▸ Activity:
Nothing beyond the line containing "que se usa en" is to be printed; print exactly each line from the start of the records below through that line, leaving out pictures.

Records excerpted from a collection
= Beginning of Section =

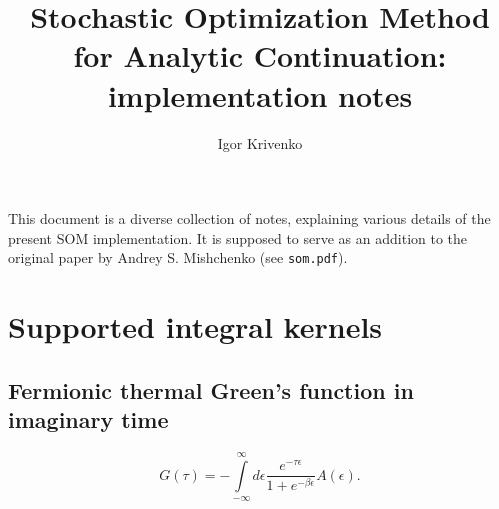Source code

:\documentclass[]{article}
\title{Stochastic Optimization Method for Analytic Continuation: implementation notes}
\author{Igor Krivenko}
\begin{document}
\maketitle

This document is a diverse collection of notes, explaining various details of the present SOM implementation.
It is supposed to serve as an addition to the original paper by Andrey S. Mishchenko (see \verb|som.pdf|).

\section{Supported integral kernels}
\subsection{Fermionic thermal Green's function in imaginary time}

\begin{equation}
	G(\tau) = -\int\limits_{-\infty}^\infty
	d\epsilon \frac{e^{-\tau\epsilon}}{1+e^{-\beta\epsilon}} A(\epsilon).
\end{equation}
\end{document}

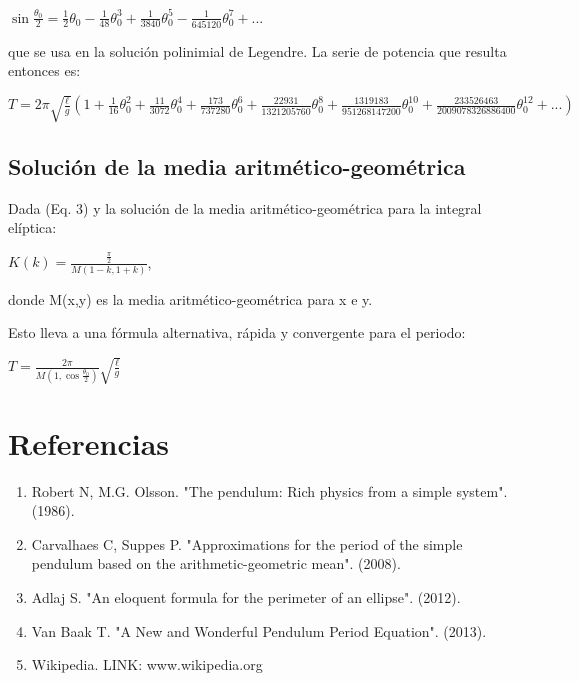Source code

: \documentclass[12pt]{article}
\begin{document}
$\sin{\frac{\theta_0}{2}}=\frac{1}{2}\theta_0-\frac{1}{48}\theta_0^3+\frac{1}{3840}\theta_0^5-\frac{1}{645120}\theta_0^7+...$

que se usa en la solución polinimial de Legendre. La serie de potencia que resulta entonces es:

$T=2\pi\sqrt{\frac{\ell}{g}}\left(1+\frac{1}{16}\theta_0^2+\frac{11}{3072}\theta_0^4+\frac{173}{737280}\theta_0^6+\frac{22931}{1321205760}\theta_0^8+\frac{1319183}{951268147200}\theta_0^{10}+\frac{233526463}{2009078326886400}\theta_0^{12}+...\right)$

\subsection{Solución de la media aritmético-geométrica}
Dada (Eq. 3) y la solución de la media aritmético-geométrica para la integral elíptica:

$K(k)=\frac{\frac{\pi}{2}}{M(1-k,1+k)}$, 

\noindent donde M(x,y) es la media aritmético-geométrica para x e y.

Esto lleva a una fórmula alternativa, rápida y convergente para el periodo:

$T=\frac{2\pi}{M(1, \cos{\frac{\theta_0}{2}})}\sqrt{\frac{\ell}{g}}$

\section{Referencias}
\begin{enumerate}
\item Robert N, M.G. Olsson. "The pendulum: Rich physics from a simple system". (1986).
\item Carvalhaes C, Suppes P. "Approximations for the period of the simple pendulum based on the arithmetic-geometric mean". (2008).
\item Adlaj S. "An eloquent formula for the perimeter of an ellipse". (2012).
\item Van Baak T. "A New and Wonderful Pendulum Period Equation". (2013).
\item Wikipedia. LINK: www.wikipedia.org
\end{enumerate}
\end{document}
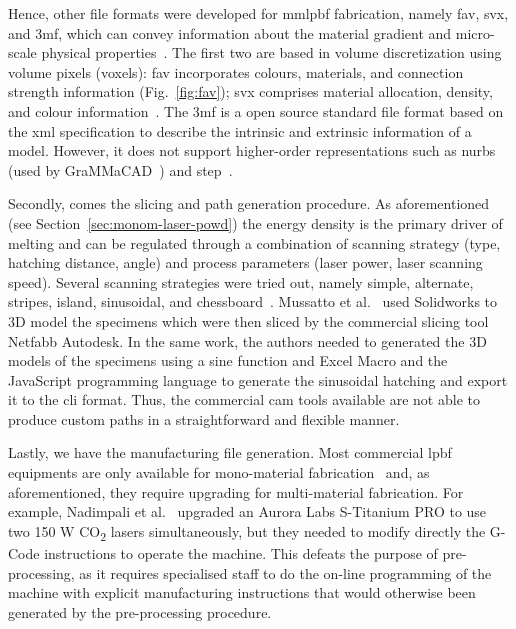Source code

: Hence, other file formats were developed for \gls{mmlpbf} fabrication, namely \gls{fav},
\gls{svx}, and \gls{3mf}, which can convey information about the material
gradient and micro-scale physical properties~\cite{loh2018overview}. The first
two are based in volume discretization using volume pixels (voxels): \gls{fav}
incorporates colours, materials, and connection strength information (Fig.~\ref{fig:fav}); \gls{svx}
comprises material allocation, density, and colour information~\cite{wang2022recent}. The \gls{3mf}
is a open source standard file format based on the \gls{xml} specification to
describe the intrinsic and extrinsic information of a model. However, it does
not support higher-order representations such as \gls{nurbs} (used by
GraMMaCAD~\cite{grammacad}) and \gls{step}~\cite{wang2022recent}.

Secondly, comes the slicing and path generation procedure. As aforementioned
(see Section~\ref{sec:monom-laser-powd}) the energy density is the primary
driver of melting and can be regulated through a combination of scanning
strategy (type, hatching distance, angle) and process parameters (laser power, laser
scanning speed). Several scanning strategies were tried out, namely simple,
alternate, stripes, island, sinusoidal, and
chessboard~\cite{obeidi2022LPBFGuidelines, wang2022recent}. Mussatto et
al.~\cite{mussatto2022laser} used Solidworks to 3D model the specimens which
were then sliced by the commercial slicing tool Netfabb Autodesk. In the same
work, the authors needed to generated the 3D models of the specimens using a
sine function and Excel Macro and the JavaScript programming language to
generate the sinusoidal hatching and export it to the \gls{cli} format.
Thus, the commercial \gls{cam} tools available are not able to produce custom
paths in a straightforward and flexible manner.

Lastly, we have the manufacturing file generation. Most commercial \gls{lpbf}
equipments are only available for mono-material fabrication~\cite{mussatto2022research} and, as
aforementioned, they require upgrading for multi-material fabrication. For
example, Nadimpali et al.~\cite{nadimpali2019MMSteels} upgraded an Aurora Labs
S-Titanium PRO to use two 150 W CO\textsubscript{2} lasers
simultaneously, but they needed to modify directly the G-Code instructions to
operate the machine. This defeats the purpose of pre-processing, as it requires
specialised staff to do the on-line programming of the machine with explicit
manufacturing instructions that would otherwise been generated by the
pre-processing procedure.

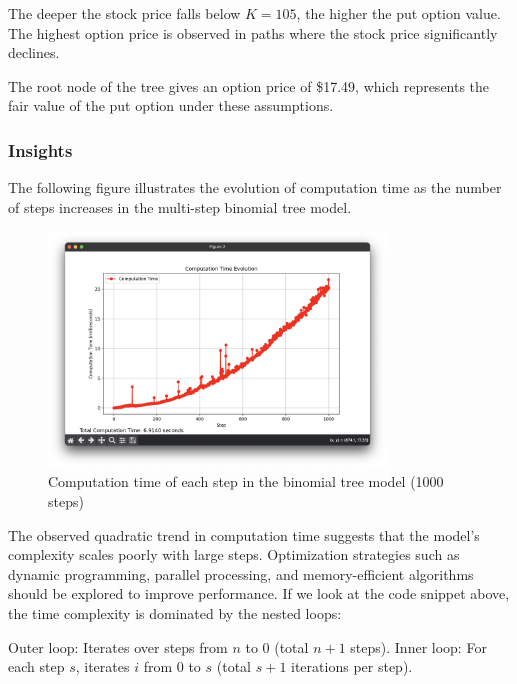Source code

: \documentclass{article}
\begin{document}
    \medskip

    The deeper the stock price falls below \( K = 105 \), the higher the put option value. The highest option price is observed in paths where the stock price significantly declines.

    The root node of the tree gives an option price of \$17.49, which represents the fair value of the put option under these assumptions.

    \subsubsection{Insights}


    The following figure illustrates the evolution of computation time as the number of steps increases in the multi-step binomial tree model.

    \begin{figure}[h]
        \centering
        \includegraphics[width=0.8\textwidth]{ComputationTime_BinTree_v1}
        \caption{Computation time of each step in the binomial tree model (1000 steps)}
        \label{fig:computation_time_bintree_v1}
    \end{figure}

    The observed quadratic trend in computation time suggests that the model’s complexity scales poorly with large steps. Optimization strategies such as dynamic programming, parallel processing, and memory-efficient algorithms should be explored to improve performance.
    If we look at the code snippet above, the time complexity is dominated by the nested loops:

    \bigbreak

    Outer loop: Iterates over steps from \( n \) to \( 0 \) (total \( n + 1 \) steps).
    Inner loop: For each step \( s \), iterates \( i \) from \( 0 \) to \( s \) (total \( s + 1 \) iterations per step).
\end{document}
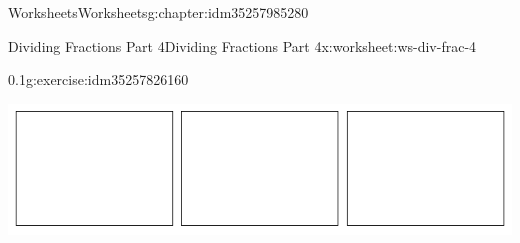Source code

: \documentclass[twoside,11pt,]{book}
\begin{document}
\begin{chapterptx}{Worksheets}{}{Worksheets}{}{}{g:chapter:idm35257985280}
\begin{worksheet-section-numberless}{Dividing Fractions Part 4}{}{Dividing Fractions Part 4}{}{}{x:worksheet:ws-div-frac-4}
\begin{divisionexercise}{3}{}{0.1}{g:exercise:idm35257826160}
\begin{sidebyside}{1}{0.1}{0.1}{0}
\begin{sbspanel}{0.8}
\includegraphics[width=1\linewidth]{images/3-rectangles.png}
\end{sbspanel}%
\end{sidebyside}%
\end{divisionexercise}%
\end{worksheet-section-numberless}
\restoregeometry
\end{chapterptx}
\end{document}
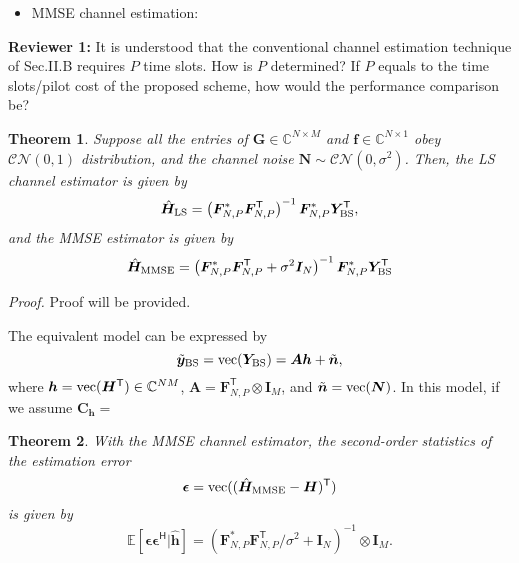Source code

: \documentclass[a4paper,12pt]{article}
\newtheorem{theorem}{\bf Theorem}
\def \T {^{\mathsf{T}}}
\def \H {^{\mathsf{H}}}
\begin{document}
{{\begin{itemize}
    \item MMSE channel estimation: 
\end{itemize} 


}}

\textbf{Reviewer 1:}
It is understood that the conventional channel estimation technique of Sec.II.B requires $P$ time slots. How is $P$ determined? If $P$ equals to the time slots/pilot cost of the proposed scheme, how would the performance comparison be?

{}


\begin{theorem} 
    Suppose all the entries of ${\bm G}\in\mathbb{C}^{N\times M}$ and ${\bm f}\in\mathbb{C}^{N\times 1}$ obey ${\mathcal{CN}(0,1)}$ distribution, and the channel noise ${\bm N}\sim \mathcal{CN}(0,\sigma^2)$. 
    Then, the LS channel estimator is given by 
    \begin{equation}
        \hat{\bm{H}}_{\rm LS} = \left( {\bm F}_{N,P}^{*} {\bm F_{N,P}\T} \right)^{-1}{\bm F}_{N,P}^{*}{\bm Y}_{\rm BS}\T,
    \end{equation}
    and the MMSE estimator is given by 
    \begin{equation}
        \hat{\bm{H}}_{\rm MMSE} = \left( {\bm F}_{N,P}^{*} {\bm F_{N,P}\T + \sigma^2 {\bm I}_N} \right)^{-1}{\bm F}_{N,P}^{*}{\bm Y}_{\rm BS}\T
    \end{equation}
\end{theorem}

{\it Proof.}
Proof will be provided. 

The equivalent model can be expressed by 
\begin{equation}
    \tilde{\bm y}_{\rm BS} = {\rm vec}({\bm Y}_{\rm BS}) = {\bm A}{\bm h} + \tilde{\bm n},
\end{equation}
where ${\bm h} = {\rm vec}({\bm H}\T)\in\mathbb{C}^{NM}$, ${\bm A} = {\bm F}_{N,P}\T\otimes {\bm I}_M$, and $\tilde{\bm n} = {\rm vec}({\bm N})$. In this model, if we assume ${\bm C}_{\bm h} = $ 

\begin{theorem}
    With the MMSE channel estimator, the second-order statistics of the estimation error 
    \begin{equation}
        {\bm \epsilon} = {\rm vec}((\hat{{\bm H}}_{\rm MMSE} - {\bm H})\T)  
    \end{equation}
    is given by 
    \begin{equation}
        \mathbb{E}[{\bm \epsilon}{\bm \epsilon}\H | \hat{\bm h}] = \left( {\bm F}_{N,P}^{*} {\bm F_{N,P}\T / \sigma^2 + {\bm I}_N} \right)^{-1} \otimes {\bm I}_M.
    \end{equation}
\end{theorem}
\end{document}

= End of Section =

▸ Solved problem:
Source code

:\documentclass[]{article}
\title{Stochastic Optimization Method for Analytic Continuation: implementation notes}
\author{Igor Krivenko}
\begin{document}
\maketitle

This document is a diverse collection of notes, explaining various details of the present SOM implementation.
It is supposed to serve as an addition to the original paper by Andrey S. Mishchenko (see \verb|som.pdf|).

\section{Supported integral kernels}
\subsection{Fermionic thermal Green's function in imaginary time}

\begin{equation}
	G(\tau) = -\int\limits_{-\infty}^\infty
	d\epsilon \frac{e^{-\tau\epsilon}}{1+e^{-\beta\epsilon}} A(\epsilon).
\end{equation}
\end{document}

Source code

: \documentclass[12pt]{article}
\begin{document}
$\sin{\frac{\theta_0}{2}}=\frac{1}{2}\theta_0-\frac{1}{48}\theta_0^3+\frac{1}{3840}\theta_0^5-\frac{1}{645120}\theta_0^7+...$

que se usa en la solución polinimial de Legendre. La serie de potencia que resulta entonces es:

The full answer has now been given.